All these thoughts were tumbling around in my mind along with a dollop of homesickness for the gardens I have left behind as I worked in the new garden. A happy accident had left me with rescued plants from a friend now far away--at least physically-- and they needed a special place.
A sturdy little hedge plant--my gardener tells me it is Lonicera
something or other--now sits at the edge of the front garden as a reminder of my friend, her fondness for Caithness and gardens and the story of one little cutting that refused to die. For all those reasons I gave it pride of place in the front garden. The Lonicera
is a part of her still putting down roots in Caithness, shivering in the wind, stretching into the long summer days. If she comes back, we'll have a coffee and walk around the yard and I'll show her all the things that took root here because of her and we'll have a good laugh.
Until then, I carried shovels full of a hard working mole's handiwork to fill the hole around the Lonicera
. It is certainly some fine compost; the Lonicera
will like that. It makes a good contrast with the stony edges of a wall or remnants of the old coaching inn that used to be here. I wanted to give the Lonicera
as good a start as I could --thanks to the mole--but we all have to learn to live with rocks up here.
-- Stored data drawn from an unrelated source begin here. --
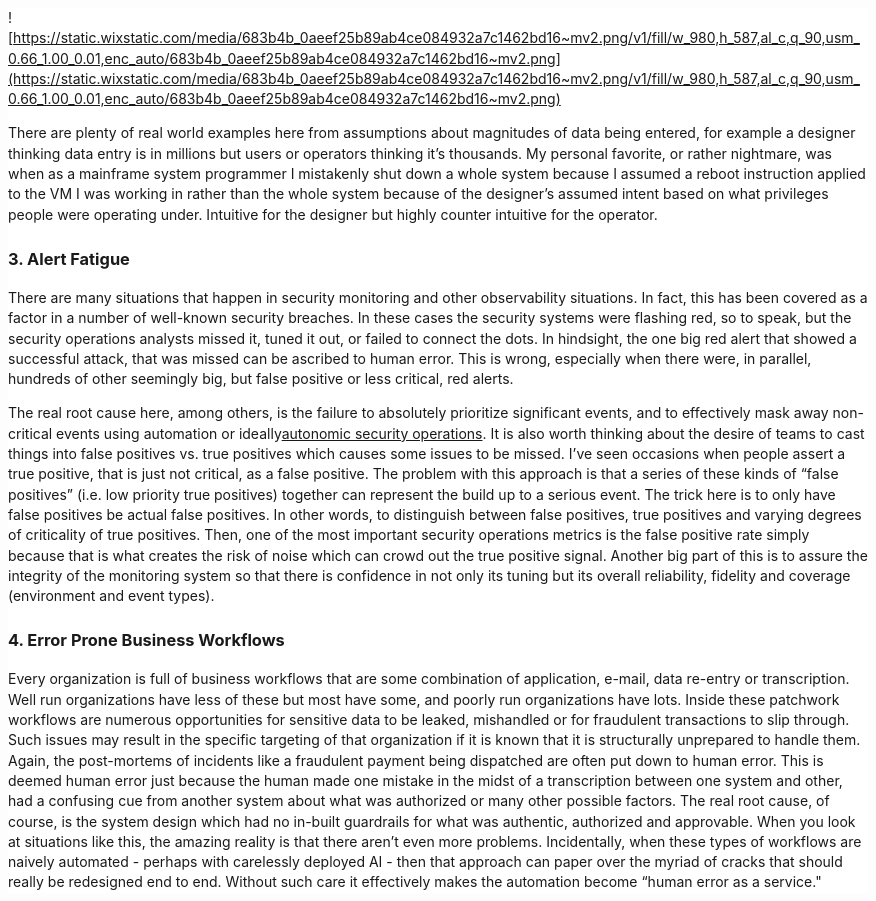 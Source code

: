 ![https://static.wixstatic.com/media/683b4b_0aeef25b89ab4ce084932a7c1462bd16~mv2.png/v1/fill/w_980,h_587,al_c,q_90,usm_0.66_1.00_0.01,enc_auto/683b4b_0aeef25b89ab4ce084932a7c1462bd16~mv2.png](https://static.wixstatic.com/media/683b4b_0aeef25b89ab4ce084932a7c1462bd16~mv2.png/v1/fill/w_980,h_587,al_c,q_90,usm_0.66_1.00_0.01,enc_auto/683b4b_0aeef25b89ab4ce084932a7c1462bd16~mv2.png)

There are plenty of real world examples here from assumptions about magnitudes of data being entered, for example a designer thinking data entry is in millions but users or operators thinking it’s thousands. My personal favorite, or rather nightmare, was when as a mainframe system programmer I mistakenly shut down a whole system because I assumed a reboot instruction applied to the VM I was working in rather than the whole system because of the designer’s assumed intent based on what privileges people were operating under. Intuitive for the designer but highly counter intuitive for the operator.

### **3. Alert Fatigue**

There are many situations that happen in security monitoring and other observability situations. In fact, this has been covered as a factor in a number of well-known security breaches. In these cases the security systems were flashing red, so to speak, but the security operations analysts missed it, tuned it out, or failed to connect the dots. In hindsight, the one big red alert that showed a successful attack, that was missed can be ascribed to human error. This is wrong, especially when there were, in parallel, hundreds of other seemingly big, but false positive or less critical, red alerts.

The real root cause here, among others, is the failure to absolutely prioritize significant events, and to effectively mask away non-critical events using automation or ideally[autonomic security operations](https://cloud.google.com/blog/products/identity-security/modernizing-soc-introducing-autonomic-security-operations). It is also worth thinking about the desire of teams to cast things into false positives vs. true positives which causes some issues to be missed. I’ve seen occasions when people assert a true positive, that is just not critical, as a false positive. The problem with this approach is that a series of these kinds of “false positives” (i.e. low priority true positives) together can represent the build up to a serious event. The trick here is to only have false positives be actual false positives. In other words, to distinguish between false positives, true positives and varying degrees of criticality of true positives. Then, one of the most important security operations metrics is the false positive rate simply because that is what creates the risk of noise which can crowd out the true positive signal. Another big part of this is to assure the integrity of the monitoring system so that there is confidence in not only its tuning but its overall reliability, fidelity and coverage (environment and event types).

### **4. Error Prone Business Workflows**

Every organization is full of business workflows that are some combination of application, e-mail, data re-entry or transcription. Well run organizations have less of these but most have some, and poorly run organizations have lots. Inside these patchwork workflows are numerous opportunities for sensitive data to be leaked, mishandled or for fraudulent transactions to slip through. Such issues may result in the specific targeting of that organization if it is known that it is structurally unprepared to handle them. Again, the post-mortems of incidents like a fraudulent payment being dispatched are often put down to human error. This is deemed human error just because the human made one mistake in the midst of a transcription between one system and other, had a confusing cue from another system about what was authorized or many other possible factors. The real root cause, of course, is the system design which had no in-built guardrails for what was authentic, authorized and approvable. When you look at situations like this, the amazing reality is that there aren’t even more problems. Incidentally, when these types of workflows are naively automated - perhaps with carelessly deployed AI - then that approach can paper over the myriad of cracks that should really be redesigned end to end. Without such care it effectively makes the automation become “human error as a service."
Before the rain sent me indoors, I cut up plastic drink bottles to make little vole-guards for the Birch trees. Although they look more weed-like than tree-like along the ridge of the front garden, I don't want to lose them to voles. Now we have only the vagaries of wind and salt air and cold and moisture and competition from other plants to contend with. One little step to tip the odds of survival in our favour.
If these Downy birch trees manage to prevail, I will be old by the time they look like proper trees. Even trees who like it here take their time growing. I sometimes look at the senescing sycamores on the edge of the yard and imagine them as arthritic with their twisted trunks. I try to imagine what someone else will think of these birch trees--Will they tear them up to get a better view, wondering to themselves as they do why anyone would ever put trees here? Will they cherish them as valuable wind break and colour early in the season when colour is a bit scarce? Will they think of Robert Frost's poem on birches? Gardening, especially trees, is an act of faith. Between the voles and the senescing of the birches and myself, I can hope for birds and bees and downy buds.